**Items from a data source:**
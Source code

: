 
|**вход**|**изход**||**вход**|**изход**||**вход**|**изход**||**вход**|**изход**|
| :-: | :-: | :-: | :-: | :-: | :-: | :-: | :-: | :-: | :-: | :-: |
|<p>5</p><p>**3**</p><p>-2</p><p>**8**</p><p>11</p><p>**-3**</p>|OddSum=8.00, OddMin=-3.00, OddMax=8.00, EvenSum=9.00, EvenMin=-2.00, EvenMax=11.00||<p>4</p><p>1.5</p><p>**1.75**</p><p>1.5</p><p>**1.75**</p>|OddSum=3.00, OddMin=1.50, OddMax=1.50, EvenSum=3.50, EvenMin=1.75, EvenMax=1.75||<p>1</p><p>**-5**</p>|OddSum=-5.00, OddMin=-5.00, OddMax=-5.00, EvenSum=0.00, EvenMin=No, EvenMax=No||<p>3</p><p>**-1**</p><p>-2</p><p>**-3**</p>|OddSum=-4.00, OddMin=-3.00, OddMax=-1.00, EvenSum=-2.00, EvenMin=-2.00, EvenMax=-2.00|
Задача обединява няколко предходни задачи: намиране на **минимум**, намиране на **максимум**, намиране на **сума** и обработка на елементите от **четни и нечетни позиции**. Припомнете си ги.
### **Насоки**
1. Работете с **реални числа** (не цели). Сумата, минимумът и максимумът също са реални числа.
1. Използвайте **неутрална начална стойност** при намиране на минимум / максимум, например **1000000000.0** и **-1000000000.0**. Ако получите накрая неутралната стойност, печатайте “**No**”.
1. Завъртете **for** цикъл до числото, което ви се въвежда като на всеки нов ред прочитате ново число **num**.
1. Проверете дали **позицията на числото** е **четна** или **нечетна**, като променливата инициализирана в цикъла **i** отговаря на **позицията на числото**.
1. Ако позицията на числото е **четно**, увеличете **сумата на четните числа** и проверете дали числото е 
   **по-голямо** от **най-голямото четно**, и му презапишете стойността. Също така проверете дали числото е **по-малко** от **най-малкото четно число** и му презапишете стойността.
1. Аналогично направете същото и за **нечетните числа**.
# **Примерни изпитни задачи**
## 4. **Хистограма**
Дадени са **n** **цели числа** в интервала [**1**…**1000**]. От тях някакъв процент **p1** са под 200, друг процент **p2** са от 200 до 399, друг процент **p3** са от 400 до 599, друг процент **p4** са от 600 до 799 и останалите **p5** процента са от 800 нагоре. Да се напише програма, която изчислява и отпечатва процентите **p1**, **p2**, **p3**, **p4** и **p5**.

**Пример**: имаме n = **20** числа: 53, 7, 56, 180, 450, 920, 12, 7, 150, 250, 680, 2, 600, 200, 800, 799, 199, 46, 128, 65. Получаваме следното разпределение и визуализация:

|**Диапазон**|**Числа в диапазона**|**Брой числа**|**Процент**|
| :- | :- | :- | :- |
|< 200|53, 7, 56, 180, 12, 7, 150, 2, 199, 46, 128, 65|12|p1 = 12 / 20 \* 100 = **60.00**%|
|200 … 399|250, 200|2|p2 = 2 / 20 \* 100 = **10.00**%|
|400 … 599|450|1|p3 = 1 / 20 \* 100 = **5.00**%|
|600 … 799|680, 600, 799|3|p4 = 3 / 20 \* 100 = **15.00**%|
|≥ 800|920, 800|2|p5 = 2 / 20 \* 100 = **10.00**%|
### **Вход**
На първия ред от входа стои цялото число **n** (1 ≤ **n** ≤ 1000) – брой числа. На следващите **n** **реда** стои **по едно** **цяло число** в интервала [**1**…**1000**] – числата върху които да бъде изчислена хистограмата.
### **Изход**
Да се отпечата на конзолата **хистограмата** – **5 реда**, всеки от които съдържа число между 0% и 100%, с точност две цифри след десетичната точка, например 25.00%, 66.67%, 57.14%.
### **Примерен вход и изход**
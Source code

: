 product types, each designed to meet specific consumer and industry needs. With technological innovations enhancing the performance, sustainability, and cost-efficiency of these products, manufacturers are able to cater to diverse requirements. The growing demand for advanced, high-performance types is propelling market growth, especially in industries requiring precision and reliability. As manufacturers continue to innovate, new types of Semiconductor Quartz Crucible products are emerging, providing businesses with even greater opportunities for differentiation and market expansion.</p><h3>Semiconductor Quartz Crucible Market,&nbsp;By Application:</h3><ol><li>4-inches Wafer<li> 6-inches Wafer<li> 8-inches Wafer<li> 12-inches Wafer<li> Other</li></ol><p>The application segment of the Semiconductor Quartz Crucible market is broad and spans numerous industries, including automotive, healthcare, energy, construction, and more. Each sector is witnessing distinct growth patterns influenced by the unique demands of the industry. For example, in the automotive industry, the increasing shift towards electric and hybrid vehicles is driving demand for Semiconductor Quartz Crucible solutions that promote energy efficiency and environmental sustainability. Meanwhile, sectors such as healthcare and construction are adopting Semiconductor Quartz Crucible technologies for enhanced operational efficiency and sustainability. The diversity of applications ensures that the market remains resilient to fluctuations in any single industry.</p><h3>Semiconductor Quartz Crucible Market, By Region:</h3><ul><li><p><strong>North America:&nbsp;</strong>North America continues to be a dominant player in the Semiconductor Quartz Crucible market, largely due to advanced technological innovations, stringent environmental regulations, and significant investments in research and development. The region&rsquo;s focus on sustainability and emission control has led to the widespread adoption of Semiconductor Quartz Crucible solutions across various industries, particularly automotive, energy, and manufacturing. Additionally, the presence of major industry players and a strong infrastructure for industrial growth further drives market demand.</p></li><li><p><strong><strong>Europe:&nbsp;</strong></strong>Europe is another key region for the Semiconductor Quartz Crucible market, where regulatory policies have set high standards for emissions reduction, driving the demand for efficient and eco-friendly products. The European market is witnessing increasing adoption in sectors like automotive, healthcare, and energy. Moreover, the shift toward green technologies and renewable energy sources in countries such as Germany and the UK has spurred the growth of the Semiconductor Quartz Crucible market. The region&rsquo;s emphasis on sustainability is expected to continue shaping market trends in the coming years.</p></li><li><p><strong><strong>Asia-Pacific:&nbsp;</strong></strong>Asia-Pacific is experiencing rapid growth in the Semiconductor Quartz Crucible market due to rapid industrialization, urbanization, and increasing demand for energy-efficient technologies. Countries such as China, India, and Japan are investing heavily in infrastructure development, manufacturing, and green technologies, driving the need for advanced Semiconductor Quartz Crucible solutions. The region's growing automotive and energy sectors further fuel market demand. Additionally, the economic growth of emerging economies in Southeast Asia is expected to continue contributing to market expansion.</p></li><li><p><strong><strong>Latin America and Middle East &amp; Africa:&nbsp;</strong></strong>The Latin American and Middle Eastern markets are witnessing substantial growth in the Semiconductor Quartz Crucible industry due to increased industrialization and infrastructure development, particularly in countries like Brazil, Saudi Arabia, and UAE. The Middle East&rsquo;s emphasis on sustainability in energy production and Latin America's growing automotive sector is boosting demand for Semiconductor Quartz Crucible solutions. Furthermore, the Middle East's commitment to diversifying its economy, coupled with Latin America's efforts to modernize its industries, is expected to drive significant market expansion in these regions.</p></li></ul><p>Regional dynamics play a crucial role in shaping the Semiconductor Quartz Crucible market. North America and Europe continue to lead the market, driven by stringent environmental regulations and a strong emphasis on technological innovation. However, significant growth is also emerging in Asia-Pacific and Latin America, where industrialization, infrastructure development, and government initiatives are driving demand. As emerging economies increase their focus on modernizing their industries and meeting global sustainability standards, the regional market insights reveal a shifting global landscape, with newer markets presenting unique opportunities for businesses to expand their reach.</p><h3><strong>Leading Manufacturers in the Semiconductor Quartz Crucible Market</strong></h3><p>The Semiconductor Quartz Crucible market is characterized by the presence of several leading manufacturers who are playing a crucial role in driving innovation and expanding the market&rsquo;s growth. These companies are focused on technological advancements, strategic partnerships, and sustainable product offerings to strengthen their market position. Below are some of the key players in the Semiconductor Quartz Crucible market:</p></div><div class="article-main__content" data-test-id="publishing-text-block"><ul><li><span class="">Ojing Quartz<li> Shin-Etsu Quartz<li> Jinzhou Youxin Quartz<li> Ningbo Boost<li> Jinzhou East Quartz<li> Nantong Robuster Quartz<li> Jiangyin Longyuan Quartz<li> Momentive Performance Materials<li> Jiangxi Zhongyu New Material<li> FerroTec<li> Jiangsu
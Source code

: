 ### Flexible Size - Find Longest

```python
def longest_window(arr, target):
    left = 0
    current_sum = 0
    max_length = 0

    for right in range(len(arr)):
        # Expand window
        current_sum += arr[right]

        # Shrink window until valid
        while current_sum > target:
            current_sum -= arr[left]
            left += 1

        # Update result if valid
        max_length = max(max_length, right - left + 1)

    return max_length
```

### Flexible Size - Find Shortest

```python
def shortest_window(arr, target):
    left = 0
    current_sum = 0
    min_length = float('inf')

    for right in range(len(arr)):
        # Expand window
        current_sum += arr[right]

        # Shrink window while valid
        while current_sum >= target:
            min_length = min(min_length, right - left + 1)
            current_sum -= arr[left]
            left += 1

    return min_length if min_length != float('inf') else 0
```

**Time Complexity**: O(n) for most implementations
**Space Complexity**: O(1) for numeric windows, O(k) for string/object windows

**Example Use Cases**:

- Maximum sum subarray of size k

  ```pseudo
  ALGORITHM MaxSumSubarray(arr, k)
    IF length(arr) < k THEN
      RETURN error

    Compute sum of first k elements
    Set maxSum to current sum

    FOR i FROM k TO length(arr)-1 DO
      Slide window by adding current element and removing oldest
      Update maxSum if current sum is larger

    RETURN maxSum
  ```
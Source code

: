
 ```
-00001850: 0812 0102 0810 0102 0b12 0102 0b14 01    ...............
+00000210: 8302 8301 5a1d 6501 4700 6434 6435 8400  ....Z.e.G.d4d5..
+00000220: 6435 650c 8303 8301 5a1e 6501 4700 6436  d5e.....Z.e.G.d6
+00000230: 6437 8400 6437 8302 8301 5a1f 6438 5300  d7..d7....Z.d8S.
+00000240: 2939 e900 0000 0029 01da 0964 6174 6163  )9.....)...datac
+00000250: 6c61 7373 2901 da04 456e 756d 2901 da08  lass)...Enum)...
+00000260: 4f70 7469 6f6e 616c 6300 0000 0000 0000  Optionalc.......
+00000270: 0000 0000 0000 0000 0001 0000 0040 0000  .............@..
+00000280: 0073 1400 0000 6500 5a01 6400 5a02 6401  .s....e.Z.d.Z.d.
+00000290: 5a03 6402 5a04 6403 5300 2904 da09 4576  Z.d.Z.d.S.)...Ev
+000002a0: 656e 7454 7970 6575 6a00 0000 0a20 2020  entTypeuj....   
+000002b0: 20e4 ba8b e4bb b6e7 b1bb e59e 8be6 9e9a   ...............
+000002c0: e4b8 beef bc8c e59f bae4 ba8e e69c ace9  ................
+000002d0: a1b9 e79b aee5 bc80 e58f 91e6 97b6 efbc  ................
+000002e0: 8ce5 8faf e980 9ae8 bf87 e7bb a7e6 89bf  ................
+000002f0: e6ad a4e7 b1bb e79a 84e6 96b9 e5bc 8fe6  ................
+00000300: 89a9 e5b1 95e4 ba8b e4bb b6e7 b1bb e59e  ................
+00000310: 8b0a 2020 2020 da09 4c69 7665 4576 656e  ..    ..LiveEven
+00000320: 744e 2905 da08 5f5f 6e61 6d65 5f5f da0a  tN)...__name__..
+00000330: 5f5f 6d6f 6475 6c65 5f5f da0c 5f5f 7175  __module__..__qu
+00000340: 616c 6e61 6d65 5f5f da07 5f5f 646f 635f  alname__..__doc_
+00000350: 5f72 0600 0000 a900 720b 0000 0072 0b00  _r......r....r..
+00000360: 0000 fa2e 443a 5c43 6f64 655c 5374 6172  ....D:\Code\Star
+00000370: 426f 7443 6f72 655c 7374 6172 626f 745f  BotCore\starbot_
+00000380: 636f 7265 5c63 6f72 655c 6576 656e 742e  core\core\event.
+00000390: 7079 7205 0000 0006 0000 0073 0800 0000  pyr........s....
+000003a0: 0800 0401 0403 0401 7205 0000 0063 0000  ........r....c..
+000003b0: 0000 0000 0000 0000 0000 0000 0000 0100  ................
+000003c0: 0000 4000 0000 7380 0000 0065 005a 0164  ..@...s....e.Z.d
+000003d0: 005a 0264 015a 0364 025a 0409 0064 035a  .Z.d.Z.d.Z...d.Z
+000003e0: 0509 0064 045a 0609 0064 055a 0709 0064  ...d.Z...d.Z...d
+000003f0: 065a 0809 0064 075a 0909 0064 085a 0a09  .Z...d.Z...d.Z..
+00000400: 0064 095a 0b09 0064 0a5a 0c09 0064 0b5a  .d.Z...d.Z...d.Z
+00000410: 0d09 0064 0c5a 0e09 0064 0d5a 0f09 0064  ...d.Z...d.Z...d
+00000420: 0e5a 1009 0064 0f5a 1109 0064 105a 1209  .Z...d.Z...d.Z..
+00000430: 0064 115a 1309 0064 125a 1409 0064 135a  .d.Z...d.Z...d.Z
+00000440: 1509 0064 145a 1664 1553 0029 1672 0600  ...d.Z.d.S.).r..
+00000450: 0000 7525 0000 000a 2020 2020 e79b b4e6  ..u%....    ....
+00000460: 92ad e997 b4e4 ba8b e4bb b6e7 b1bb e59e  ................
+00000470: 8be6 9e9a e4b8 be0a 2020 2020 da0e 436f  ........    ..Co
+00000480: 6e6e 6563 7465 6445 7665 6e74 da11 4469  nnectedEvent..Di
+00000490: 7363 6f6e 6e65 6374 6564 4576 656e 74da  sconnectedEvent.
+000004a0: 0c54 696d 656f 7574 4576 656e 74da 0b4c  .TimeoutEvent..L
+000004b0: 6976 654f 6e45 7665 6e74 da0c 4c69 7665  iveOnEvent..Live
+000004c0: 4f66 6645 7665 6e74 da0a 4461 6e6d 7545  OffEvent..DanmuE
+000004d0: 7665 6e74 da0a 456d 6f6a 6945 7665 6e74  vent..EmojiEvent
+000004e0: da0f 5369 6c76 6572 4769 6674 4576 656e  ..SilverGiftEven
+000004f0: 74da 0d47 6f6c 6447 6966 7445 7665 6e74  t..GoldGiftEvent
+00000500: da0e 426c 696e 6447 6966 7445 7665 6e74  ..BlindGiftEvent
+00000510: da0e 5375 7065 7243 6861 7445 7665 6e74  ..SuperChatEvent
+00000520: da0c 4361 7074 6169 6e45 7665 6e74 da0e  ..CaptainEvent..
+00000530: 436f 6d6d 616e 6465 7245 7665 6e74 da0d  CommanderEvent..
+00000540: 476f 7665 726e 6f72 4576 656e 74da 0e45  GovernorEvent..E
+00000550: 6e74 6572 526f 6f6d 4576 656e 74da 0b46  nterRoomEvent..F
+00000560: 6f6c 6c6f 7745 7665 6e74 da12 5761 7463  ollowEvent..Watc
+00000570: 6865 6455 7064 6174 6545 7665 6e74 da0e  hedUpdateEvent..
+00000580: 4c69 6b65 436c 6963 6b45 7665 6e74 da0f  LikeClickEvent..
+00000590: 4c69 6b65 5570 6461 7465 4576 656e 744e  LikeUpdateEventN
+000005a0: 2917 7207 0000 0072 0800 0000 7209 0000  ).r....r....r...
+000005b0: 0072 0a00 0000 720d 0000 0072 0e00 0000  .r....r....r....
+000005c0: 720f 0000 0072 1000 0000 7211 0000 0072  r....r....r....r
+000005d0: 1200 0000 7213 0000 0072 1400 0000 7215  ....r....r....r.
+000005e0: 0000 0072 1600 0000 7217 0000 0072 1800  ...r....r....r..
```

**What this task involves:** Starting with the first line of the entries and ending with the line that has "Задача обединява няколко", copy each line exactly and add nothing.

**Result for this exercise:**
Source code

: 
|**вход**|**изход**||**вход**|**изход**||**вход**|**изход**||**вход**|**изход**|
| :-: | :-: | :-: | :-: | :-: | :-: | :-: | :-: | :-: | :-: | :-: |
|<p>5</p><p>**3**</p><p>-2</p><p>**8**</p><p>11</p><p>**-3**</p>|OddSum=8.00, OddMin=-3.00, OddMax=8.00, EvenSum=9.00, EvenMin=-2.00, EvenMax=11.00||<p>4</p><p>1.5</p><p>**1.75**</p><p>1.5</p><p>**1.75**</p>|OddSum=3.00, OddMin=1.50, OddMax=1.50, EvenSum=3.50, EvenMin=1.75, EvenMax=1.75||<p>1</p><p>**-5**</p>|OddSum=-5.00, OddMin=-5.00, OddMax=-5.00, EvenSum=0.00, EvenMin=No, EvenMax=No||<p>3</p><p>**-1**</p><p>-2</p><p>**-3**</p>|OddSum=-4.00, OddMin=-3.00, OddMax=-1.00, EvenSum=-2.00, EvenMin=-2.00, EvenMax=-2.00|
Задача обединява няколко предходни задачи: намиране на **минимум**, намиране на **максимум**, намиране на **сума** и обработка на елементите от **четни и нечетни позиции**. Припомнете си ги.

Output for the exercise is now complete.